## TASK ITEM
Scan the entries and copy each line where the word "constructors" is present.

## Dataset entries

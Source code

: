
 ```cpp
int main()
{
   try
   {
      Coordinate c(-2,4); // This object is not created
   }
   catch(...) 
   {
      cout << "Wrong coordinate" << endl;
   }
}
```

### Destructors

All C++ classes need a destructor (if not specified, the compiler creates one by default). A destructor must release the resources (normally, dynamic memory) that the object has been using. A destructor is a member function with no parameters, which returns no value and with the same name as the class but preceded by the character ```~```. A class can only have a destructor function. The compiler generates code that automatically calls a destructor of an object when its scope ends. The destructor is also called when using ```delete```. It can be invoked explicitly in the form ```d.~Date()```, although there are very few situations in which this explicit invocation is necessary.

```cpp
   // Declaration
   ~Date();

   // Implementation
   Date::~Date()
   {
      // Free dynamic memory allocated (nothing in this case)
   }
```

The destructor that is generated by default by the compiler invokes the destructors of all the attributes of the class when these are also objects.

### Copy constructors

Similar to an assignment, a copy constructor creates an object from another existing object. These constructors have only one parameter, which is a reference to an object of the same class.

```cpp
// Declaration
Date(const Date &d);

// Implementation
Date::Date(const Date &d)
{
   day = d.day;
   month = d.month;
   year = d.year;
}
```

## REPLY TO THE EXERCISE
### Copy constructors
Similar to an assignment, a copy constructor creates an object from another existing object. These constructors have only one parameter, which is a reference to an object of the same class.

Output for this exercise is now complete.